= Beginning of Section =

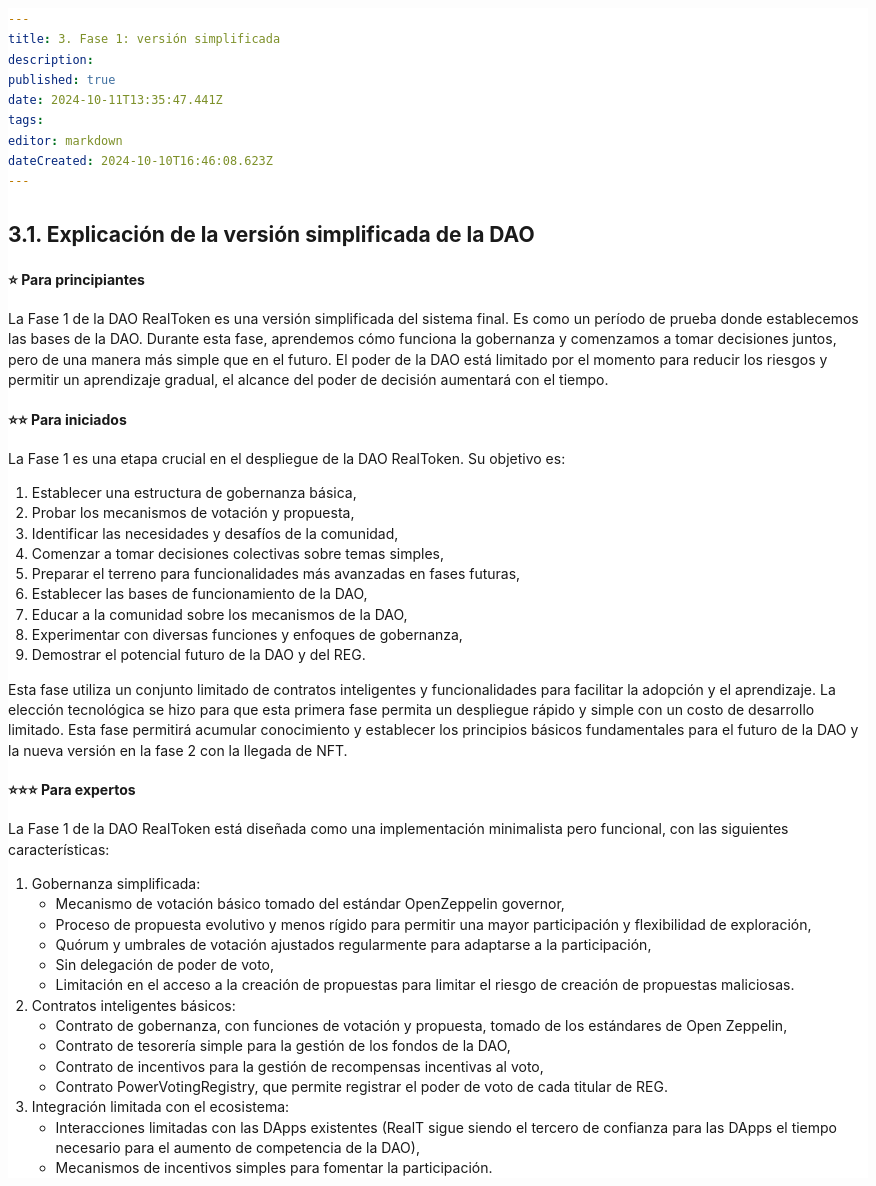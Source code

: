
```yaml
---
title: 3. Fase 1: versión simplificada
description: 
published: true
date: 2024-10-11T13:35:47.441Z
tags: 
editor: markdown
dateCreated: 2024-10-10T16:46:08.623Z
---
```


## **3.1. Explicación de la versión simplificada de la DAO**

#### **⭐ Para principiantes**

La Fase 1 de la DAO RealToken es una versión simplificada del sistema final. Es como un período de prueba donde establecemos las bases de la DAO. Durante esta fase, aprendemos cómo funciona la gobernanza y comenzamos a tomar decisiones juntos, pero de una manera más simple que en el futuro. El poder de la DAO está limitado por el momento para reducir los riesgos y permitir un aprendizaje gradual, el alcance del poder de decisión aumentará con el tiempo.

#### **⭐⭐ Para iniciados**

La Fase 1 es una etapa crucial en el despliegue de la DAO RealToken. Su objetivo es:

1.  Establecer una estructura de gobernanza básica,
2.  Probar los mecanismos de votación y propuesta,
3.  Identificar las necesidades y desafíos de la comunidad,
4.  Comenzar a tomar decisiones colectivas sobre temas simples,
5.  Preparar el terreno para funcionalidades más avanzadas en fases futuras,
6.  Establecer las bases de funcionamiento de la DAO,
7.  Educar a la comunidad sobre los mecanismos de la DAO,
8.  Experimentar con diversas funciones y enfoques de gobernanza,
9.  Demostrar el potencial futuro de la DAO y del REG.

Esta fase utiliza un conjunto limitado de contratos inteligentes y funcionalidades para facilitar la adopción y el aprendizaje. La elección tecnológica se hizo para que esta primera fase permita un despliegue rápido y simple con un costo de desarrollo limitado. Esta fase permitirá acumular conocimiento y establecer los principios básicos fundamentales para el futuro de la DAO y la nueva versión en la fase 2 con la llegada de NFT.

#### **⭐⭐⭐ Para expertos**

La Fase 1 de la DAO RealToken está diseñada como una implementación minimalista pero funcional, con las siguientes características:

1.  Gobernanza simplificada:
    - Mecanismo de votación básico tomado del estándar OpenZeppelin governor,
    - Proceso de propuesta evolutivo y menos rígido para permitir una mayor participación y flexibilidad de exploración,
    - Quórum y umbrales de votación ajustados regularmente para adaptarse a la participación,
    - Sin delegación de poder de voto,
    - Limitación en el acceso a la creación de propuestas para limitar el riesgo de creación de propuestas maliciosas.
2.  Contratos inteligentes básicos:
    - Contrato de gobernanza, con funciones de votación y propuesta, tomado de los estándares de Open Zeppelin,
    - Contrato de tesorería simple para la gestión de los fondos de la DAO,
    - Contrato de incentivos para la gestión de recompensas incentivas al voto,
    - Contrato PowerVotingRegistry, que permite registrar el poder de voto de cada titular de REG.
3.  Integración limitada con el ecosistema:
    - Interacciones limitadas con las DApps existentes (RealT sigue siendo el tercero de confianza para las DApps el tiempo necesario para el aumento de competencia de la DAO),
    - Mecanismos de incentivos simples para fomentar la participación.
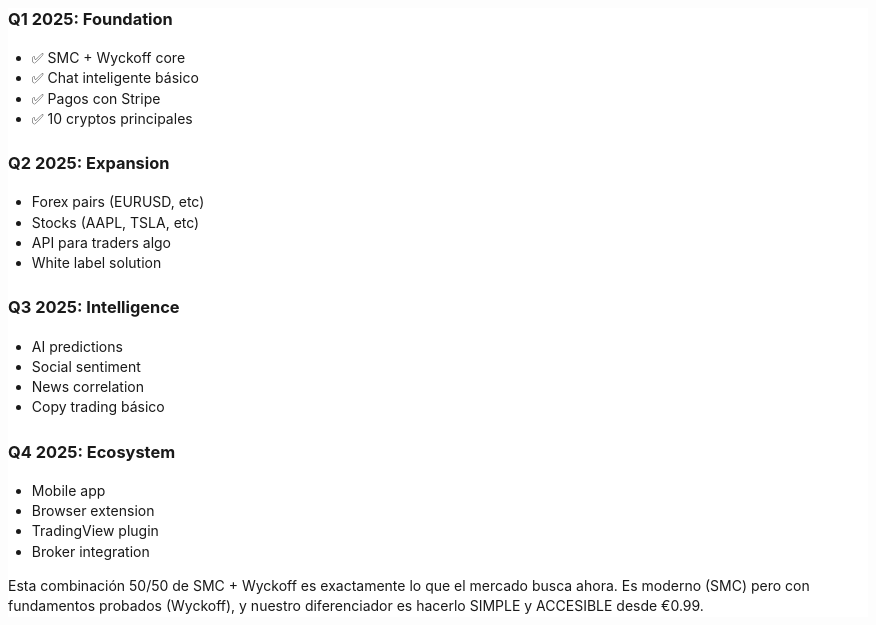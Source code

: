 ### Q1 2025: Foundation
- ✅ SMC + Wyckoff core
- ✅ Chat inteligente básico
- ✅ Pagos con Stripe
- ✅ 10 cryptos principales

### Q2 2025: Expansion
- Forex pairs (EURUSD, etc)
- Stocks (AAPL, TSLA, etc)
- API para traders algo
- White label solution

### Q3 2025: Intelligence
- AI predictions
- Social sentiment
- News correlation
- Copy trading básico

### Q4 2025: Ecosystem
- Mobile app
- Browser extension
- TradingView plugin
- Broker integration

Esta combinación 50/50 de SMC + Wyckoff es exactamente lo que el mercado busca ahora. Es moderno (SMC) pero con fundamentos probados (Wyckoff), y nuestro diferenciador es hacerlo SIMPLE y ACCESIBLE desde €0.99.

= End of Section =

*What the task asks*
Where the string "inteligentes" appears in a line of the listing, copy that line.

*Answer to the problem*
Esta fase utiliza un conjunto limitado de contratos inteligentes y funcionalidades para facilitar la adopción y el aprendizaje. La elección tecnológica se hizo para que esta primera fase permita un despliegue rápido y simple con un costo de desarrollo limitado. Esta fase permitirá acumular conocimiento y establecer los principios básicos fundamentales para el futuro de la DAO y la nueva versión en la fase 2 con la llegada de NFT.
2.  Contratos inteligentes básicos:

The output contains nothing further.